**What is needed**
Return verbatim the line containing "URL-based versioning includes" together with all lines that follow it in the records, and no other material.

**Extracted entries**
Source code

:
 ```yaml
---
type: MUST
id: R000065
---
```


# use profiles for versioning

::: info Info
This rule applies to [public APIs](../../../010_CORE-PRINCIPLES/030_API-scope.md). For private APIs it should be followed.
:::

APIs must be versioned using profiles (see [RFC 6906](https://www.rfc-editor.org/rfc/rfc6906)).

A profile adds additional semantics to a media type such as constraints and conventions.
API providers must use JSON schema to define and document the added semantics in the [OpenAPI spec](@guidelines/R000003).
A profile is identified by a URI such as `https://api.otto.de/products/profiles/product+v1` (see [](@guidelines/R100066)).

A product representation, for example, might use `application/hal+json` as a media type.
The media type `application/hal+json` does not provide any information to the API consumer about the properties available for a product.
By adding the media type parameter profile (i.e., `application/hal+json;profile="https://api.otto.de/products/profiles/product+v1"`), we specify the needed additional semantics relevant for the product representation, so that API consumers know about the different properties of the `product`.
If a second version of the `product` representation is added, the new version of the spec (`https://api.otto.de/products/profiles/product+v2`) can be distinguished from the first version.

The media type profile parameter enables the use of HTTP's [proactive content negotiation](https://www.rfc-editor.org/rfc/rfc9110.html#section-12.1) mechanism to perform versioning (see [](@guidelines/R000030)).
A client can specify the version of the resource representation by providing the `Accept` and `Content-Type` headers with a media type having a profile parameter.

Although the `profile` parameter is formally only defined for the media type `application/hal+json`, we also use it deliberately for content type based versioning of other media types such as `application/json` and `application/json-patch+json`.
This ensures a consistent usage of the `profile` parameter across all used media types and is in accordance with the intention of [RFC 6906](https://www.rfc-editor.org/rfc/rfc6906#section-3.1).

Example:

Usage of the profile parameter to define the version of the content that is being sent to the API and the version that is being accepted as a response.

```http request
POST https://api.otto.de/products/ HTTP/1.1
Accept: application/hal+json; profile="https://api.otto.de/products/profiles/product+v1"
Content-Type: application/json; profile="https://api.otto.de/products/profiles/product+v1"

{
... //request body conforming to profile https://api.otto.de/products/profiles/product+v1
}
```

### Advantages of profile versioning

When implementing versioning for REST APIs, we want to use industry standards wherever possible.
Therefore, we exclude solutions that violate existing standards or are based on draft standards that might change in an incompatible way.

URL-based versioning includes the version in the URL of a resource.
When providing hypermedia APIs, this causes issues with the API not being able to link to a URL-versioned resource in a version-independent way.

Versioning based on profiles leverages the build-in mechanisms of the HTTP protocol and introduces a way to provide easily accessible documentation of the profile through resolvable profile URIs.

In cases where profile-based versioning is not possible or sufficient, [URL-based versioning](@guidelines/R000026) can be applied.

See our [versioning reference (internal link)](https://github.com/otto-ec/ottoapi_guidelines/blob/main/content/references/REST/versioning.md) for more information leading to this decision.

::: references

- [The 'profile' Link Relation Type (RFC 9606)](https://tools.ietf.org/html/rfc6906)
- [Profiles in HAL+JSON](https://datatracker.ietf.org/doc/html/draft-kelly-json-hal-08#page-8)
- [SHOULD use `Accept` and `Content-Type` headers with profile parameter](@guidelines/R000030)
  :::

**Task answer**
URL-based versioning includes the version in the URL of a resource.
When providing hypermedia APIs, this causes issues with the API not being able to link to a URL-versioned resource in a version-independent way.

Versioning based on profiles leverages the build-in mechanisms of the HTTP protocol and introduces a way to provide easily accessible documentation of the profile through resolvable profile URIs.

In cases where profile-based versioning is not possible or sufficient, [URL-based versioning](@guidelines/R000026) can be applied.

See our [versioning reference (internal link)](https://github.com/otto-ec/ottoapi_guidelines/blob/main/content/references/REST/versioning.md) for more information leading to this decision.

::: references

- [The 'profile' Link Relation Type (RFC 9606)](https://tools.ietf.org/html/rfc6906)
- [Profiles in HAL+JSON](https://datatracker.ietf.org/doc/html/draft-kelly-json-hal-08#page-8)
- [SHOULD use `Accept` and `Content-Type` headers with profile parameter](@guidelines/R000030)
  :::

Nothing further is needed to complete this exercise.